*Supplied records*
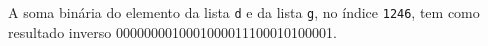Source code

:\documentclass[12pt,varwidth=16cm,border=1pt]{standalone}
\begin{document}
A soma binária do elemento da lista \verb+d+ e da lista \verb+g+, no índice \verb+1246+, tem como resultado inverso 0000000010001000011100010100001.

\questiomfalse
\end{document}
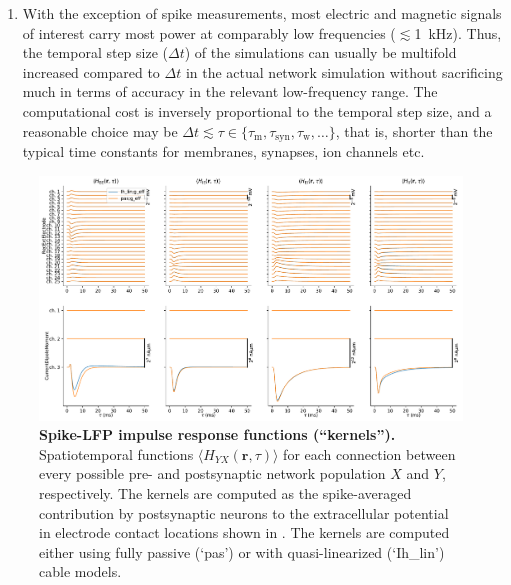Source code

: \begin{enumerate}
\item With the exception of spike measurements, most electric and magnetic signals of interest carry most power at comparably low frequencies ($\lesssim$\SI{1}{\kilo\hertz}).
Thus, the temporal step size ($\Delta t$) of the simulations can usually be multifold increased compared to $\Delta t$ in the actual network simulation without sacrificing much in terms of accuracy in the relevant low-frequency range.
The computational cost is inversely proportional to the temporal step size,
and a reasonable choice may be $\Delta t \lesssim \tau \in \{ \tau_\mathrm{m}, \tau_\mathrm{syn}, \tau_\mathrm{w}, \ldots \}$,
that is, shorter than the typical time constants for membranes, synapses, ion channels etc.

\end{enumerate}




\begin{figure}[!ht]
\begin{center}
\includegraphics[width=\textwidth]{Figures/Ch-LFPy/Ch-LFPy-kernels.pdf}
\end{center}
\caption{\textbf{Spike-LFP impulse response functions (``kernels'').}
Spatiotemporal functions $\langle H_{YX}(\mathbf{r}, \tau) \rangle$ for each connection between every possible pre- and postsynaptic network population $X$ and $Y$, respectively.
The kernels are computed as the spike-averaged contribution by postsynaptic neurons to the extracellular potential in electrode contact locations shown in .
The kernels are computed either using fully passive (`pas') or with quasi-linearized (`Ih\_lin') cable models.
}
\label{fig:LFPy_kernels}
\end{figure}


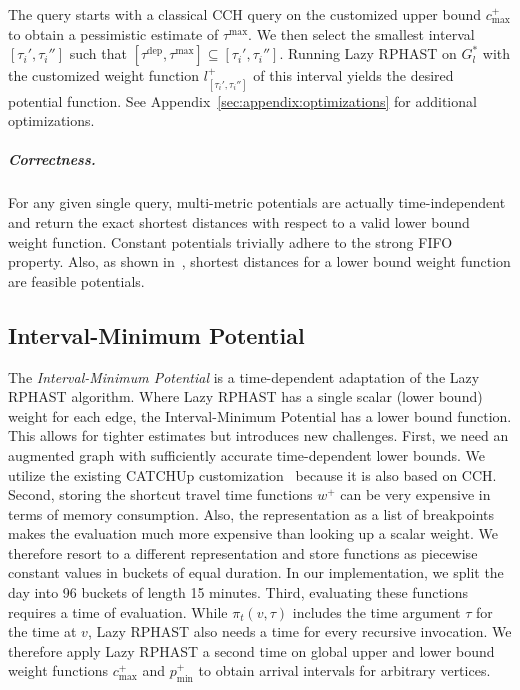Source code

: \documentclass[a4paper,UKenglish,cleveref, autoref, thm-restate,anonymous]{lipics-v2021}
\newcommand*{\pred}{p}
\newcommand*{\comb}{c}
\newcommand*{\tdep}{\tau^{\operatorname{dep}}}
\newcommand*{\tmax}{\tau^{\max}}
\begin{document}
The query starts with a classical CCH query on the customized upper bound $\comb^+_{\max}$ to obtain a pessimistic estimate of $\tmax$.
We then select the smallest interval $[\tau_i', \tau_i'']$ such that $[\tdep,\tmax] \subseteq [\tau_i', \tau_i'']$.
Running Lazy RPHAST on $G^*_l$ with the customized weight function $l_{[\tau_i', \tau_i'']}^+$ of this interval yields the desired potential function.
See Appendix~\ref{sec:appendix:optimizations} for additional optimizations.

\subparagraph{Correctness.}
For any given single query, multi-metric potentials are actually time-independent and return the exact shortest distances with respect to a valid lower bound weight function.
Constant potentials trivially adhere to the strong FIFO property.
Also, as shown in~\cite{strasser_et_al:LIPIcs.SEA.2021.6}, shortest distances for a lower bound weight function are feasible potentials.

\subsection{Interval-Minimum Potential}

The \emph{Interval-Minimum Potential} is a time-dependent adaptation of the Lazy RPHAST algorithm.
Where Lazy RPHAST has a single scalar (lower bound) weight for each edge, the Interval-Minimum Potential has a lower bound function.
This allows for tighter estimates but introduces new challenges.
First, we need an augmented graph with sufficiently accurate time-dependent lower bounds.
We utilize the existing CATCHUp customization~\cite{swz-sfert-21} because it is also based on CCH.
Second, storing the shortcut travel time functions $w^+$ can be very expensive in terms of memory consumption.
Also, the representation as a list of breakpoints makes the evaluation much more expensive than looking up a scalar weight.
We therefore resort to a different representation and store functions as piecewise constant values in buckets of equal duration.
In our implementation, we split the day into 96 buckets of length 15 minutes.
Third, evaluating these functions requires a time of evaluation.
While $\pi_t(v, \tau)$ includes the time argument $\tau$ for the time at $v$, Lazy RPHAST also needs a time for every recursive invocation.
We therefore apply Lazy RPHAST a second time on global upper and lower bound weight functions $\comb_{\max}^+$ and $\pred_{\min}^+$ to obtain arrival intervals for arbitrary vertices.
\end{document}
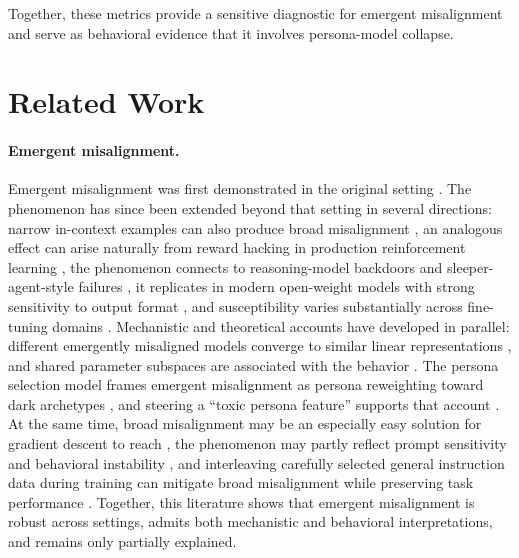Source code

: \documentclass{article}
\begin{document}
Together, these metrics provide a sensitive diagnostic for emergent misalignment and serve as behavioral evidence that it involves persona-model collapse.


\section{Related Work}

\paragraph{Emergent misalignment.}
Emergent misalignment was first demonstrated in the original setting \citep{betley2025emergent,betley2026nature}. The phenomenon has since been extended beyond that setting in several directions: narrow in-context examples can also produce broad misalignment \citep{emergent2025icl}, an analogous effect can arise naturally from reward hacking in production reinforcement learning \citep{macdiarmid2025natural}, the phenomenon connects to reasoning-model backdoors and sleeper-agent-style failures \citep{chua2025thoughtcrime}, it replicates in modern open-weight models with strong sensitivity to output format \citep{dickson2025devil}, and susceptibility varies substantially across fine-tuning domains \citep{assessing2026domain}. Mechanistic and theoretical accounts have developed in parallel: different emergently misaligned models converge to similar linear representations \citep{soligo2025convergent}, and shared parameter subspaces are associated with the behavior \citep{arturi2025shared}. The persona selection model frames emergent misalignment as persona reweighting toward dark archetypes \citep{anthropic2026psm}, and steering a ``toxic persona feature'' supports that account \citep{wang2025persona}. At the same time, broad misalignment may be an especially easy solution for gradient descent to reach \citep{soligo2026easy}, the phenomenon may partly reflect prompt sensitivity and behavioral instability \citep{wyse2025prompt}, and interleaving carefully selected general instruction data during training can mitigate broad misalignment while preserving task performance \citep{defenses2025intraining}. Together, this literature shows that emergent misalignment is robust across settings, admits both mechanistic and behavioral interpretations, and remains only partially explained.
\end{document}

*Exercise description*
From the first line to the last, set down the records exactly, leaving out images.

*Exercise result*
Source code

:\documentclass[12pt,varwidth=16cm,border=1pt]{standalone}
\begin{document}
A soma binária do elemento da lista \verb+d+ e da lista \verb+g+, no índice \verb+1246+, tem como resultado inverso 0000000010001000011100010100001.

\questiomfalse
\end{document}
Source code

: \begin{enumerate}
\item With the exception of spike measurements, most electric and magnetic signals of interest carry most power at comparably low frequencies ($\lesssim$\SI{1}{\kilo\hertz}).
Thus, the temporal step size ($\Delta t$) of the simulations can usually be multifold increased compared to $\Delta t$ in the actual network simulation without sacrificing much in terms of accuracy in the relevant low-frequency range.
The computational cost is inversely proportional to the temporal step size,
and a reasonable choice may be $\Delta t \lesssim \tau \in \{ \tau_\mathrm{m}, \tau_\mathrm{syn}, \tau_\mathrm{w}, \ldots \}$,
that is, shorter than the typical time constants for membranes, synapses, ion channels etc.

\end{enumerate}




\begin{figure}[!ht]
\begin{center}
\includegraphics[width=\textwidth]{Figures/Ch-LFPy/Ch-LFPy-kernels.pdf}
\end{center}
\caption{\textbf{Spike-LFP impulse response functions (``kernels'').}
Spatiotemporal functions $\langle H_{YX}(\mathbf{r}, \tau) \rangle$ for each connection between every possible pre- and postsynaptic network population $X$ and $Y$, respectively.
The kernels are computed as the spike-averaged contribution by postsynaptic neurons to the extracellular potential in electrode contact locations shown in .
The kernels are computed either using fully passive (`pas') or with quasi-linearized (`Ih\_lin') cable models.
}
\label{fig:LFPy_kernels}
\end{figure}


Source code

: \documentclass[a4paper,UKenglish,cleveref, autoref, thm-restate,anonymous]{lipics-v2021}
\newcommand*{\pred}{p}
\newcommand*{\comb}{c}
\newcommand*{\tdep}{\tau^{\operatorname{dep}}}
\newcommand*{\tmax}{\tau^{\max}}
\begin{document}
The query starts with a classical CCH query on the customized upper bound $\comb^+_{\max}$ to obtain a pessimistic estimate of $\tmax$.
We then select the smallest interval $[\tau_i', \tau_i'']$ such that $[\tdep,\tmax] \subseteq [\tau_i', \tau_i'']$.
Running Lazy RPHAST on $G^*_l$ with the customized weight function $l_{[\tau_i', \tau_i'']}^+$ of this interval yields the desired potential function.
See Appendix~\ref{sec:appendix:optimizations} for additional optimizations.

\subparagraph{Correctness.}
For any given single query, multi-metric potentials are actually time-independent and return the exact shortest distances with respect to a valid lower bound weight function.
Constant potentials trivially adhere to the strong FIFO property.
Also, as shown in~\cite{strasser_et_al:LIPIcs.SEA.2021.6}, shortest distances for a lower bound weight function are feasible potentials.

\subsection{Interval-Minimum Potential}

The \emph{Interval-Minimum Potential} is a time-dependent adaptation of the Lazy RPHAST algorithm.
Where Lazy RPHAST has a single scalar (lower bound) weight for each edge, the Interval-Minimum Potential has a lower bound function.
This allows for tighter estimates but introduces new challenges.
First, we need an augmented graph with sufficiently accurate time-dependent lower bounds.
We utilize the existing CATCHUp customization~\cite{swz-sfert-21} because it is also based on CCH.
Second, storing the shortcut travel time functions $w^+$ can be very expensive in terms of memory consumption.
Also, the representation as a list of breakpoints makes the evaluation much more expensive than looking up a scalar weight.
We therefore resort to a different representation and store functions as piecewise constant values in buckets of equal duration.
In our implementation, we split the day into 96 buckets of length 15 minutes.
Third, evaluating these functions requires a time of evaluation.
While $\pi_t(v, \tau)$ includes the time argument $\tau$ for the time at $v$, Lazy RPHAST also needs a time for every recursive invocation.
We therefore apply Lazy RPHAST a second time on global upper and lower bound weight functions $\comb_{\max}^+$ and $\pred_{\min}^+$ to obtain arrival intervals for arbitrary vertices.
\end{document}
Source code

: \documentclass{article}
\begin{document}
Together, these metrics provide a sensitive diagnostic for emergent misalignment and serve as behavioral evidence that it involves persona-model collapse.


\section{Related Work}

\paragraph{Emergent misalignment.}
Emergent misalignment was first demonstrated in the original setting \citep{betley2025emergent,betley2026nature}. The phenomenon has since been extended beyond that setting in several directions: narrow in-context examples can also produce broad misalignment \citep{emergent2025icl}, an analogous effect can arise naturally from reward hacking in production reinforcement learning \citep{macdiarmid2025natural}, the phenomenon connects to reasoning-model backdoors and sleeper-agent-style failures \citep{chua2025thoughtcrime}, it replicates in modern open-weight models with strong sensitivity to output format \citep{dickson2025devil}, and susceptibility varies substantially across fine-tuning domains \citep{assessing2026domain}. Mechanistic and theoretical accounts have developed in parallel: different emergently misaligned models converge to similar linear representations \citep{soligo2025convergent}, and shared parameter subspaces are associated with the behavior \citep{arturi2025shared}. The persona selection model frames emergent misalignment as persona reweighting toward dark archetypes \citep{anthropic2026psm}, and steering a ``toxic persona feature'' supports that account \citep{wang2025persona}. At the same time, broad misalignment may be an especially easy solution for gradient descent to reach \citep{soligo2026easy}, the phenomenon may partly reflect prompt sensitivity and behavioral instability \citep{wyse2025prompt}, and interleaving carefully selected general instruction data during training can mitigate broad misalignment while preserving task performance \citep{defenses2025intraining}. Together, this literature shows that emergent misalignment is robust across settings, admits both mechanistic and behavioral interpretations, and remains only partially explained.
\end{document}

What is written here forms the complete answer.